─── GIVEN DATA

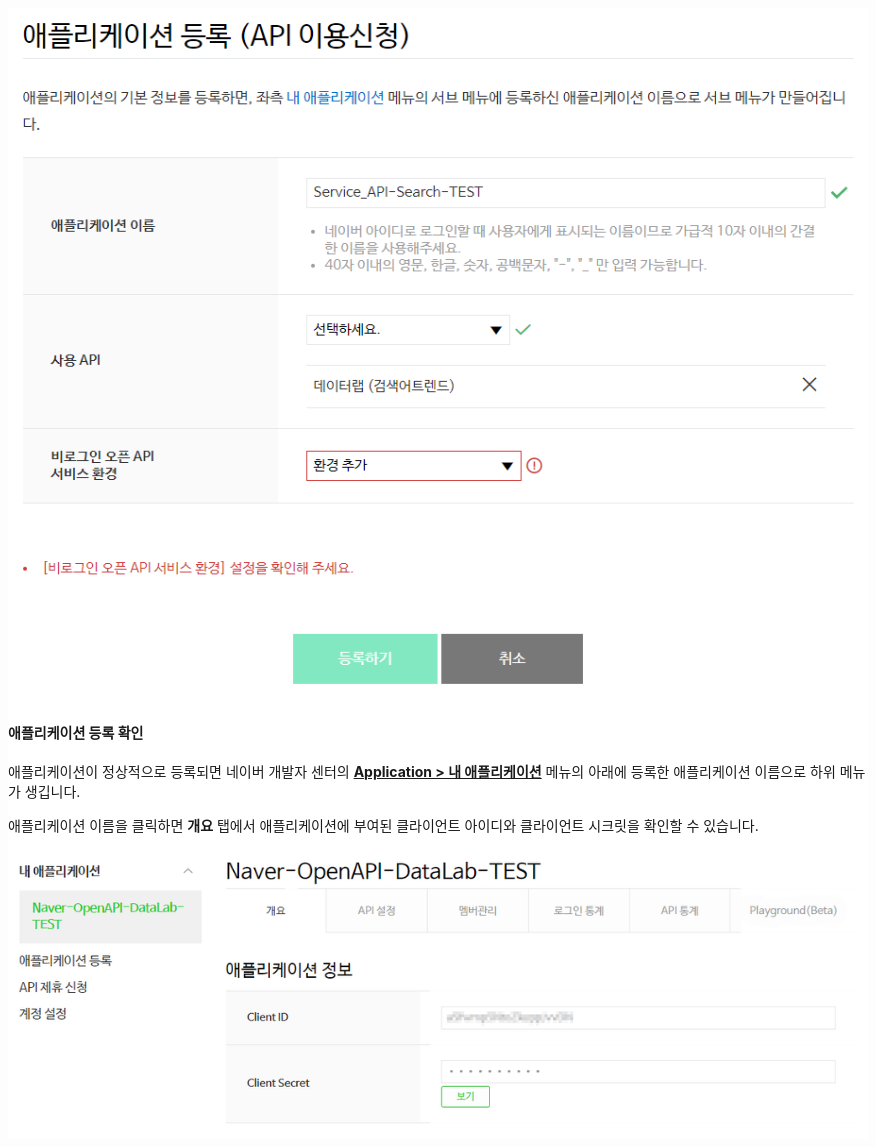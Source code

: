 ![](images/datalab-01.png)

#### 애플리케이션 등록 확인

애플리케이션이 정상적으로 등록되면 네이버 개발자 센터의 **[Application &gt; 내 애플리케이션](https://developers.naver.com/apps/#/list)** 메뉴의 아래에 등록한 애플리케이션 이름으로 하위 메뉴가 생깁니다.

애플리케이션 이름을 클릭하면 **개요** 탭에서 애플리케이션에 부여된 클라이언트 아이디와 클라이언트 시크릿을 확인할 수 있습니다.

![](images/datalab-02.png)
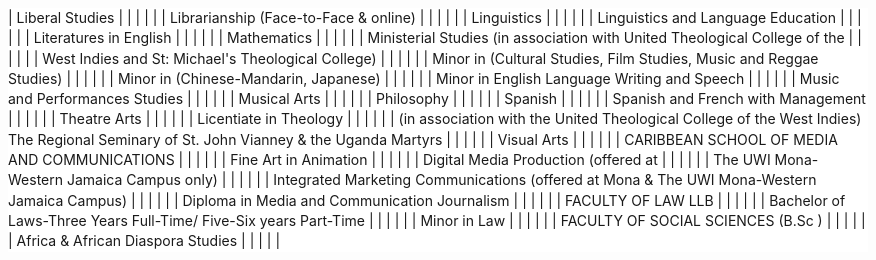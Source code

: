 | Liberal Studies                                                                                                                        |        |             |               |             |
| Librarianship (Face-to-Face &amp; online)                                                                                                  |        |             |               |             |
| Linguistics                                                                                                                            |        |             |               |             |
| Linguistics and Language Education                                                                                                     |        |             |               |             |
| Literatures in English                                                                                                                 |        |             |               |             |
| Mathematics                                                                                                                            |        |             |               |             |
| Ministerial Studies (in association with United Theological College of the                                                             |        |             |               |             |
| West Indies and St: Michael's Theological College)                                                                                     |        |             |               |             |
| Minor in (Cultural Studies, Film Studies, Music and Reggae Studies)                                                                    |        |             |               |             |
| Minor in (Chinese-Mandarin, Japanese)                                                                                                  |        |             |               |             |
| Minor in English Language Writing and Speech                                                                                           |        |             |               |             |
| Music and Performances Studies                                                                                                         |        |             |               |             |
| Musical Arts                                                                                                                           |        |             |               |             |
| Philosophy                                                                                                                             |        |             |               |             |
| Spanish                                                                                                                                |        |             |               |             |
| Spanish and French with Management                                                                                                     |        |             |               |             |
| Theatre Arts                                                                                                                           |        |             |               |             |
| Licentiate in Theology                                                                                                                 |        |             |               |             |
| (in association with the United Theological College of the West Indies) The Regional Seminary of St. John Vianney &amp; the Uganda Martyrs |        |             |               |             |
| Visual Arts                                                                                                                            |        |             |               |             |
| CARIBBEAN SCHOOL OF MEDIA AND COMMUNICATIONS                                                                                           |        |             |               |             |
| Fine Art in Animation                                                                                                                  |        |             |               |             |
| Digital Media Production (offered at                                                                                                   |        |             |               |             |
| The UWI Mona-Western Jamaica Campus only)                                                                                              |        |             |               |             |
| Integrated Marketing Communications (offered at Mona &amp; The UWI Mona-Western Jamaica Campus)                                            |        |             |               |             |
| Diploma in Media and Communication Journalism                                                                                          |        |             |               |             |
| FACULTY OF LAW LLB                                                                                                                     |        |             |               |             |
| Bachelor of Laws-Three Years Full-Time/ Five-Six years Part-Time                                                                       |        |             |               |             |
| Minor in Law                                                                                                                           |        |             |               |             |
| FACULTY OF SOCIAL SCIENCES (B.Sc )                                                                                                     |        |             |               |             |
| Africa &amp; African Diaspora Studies                                                                                                      |        |             |               |             |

──────

**PROMPT:** Your task is to copy each line of the data above that holds "datalab".

**COMPLETED EXERCISE:**
: ![](images/datalab-01.png)
![](images/datalab-02.png)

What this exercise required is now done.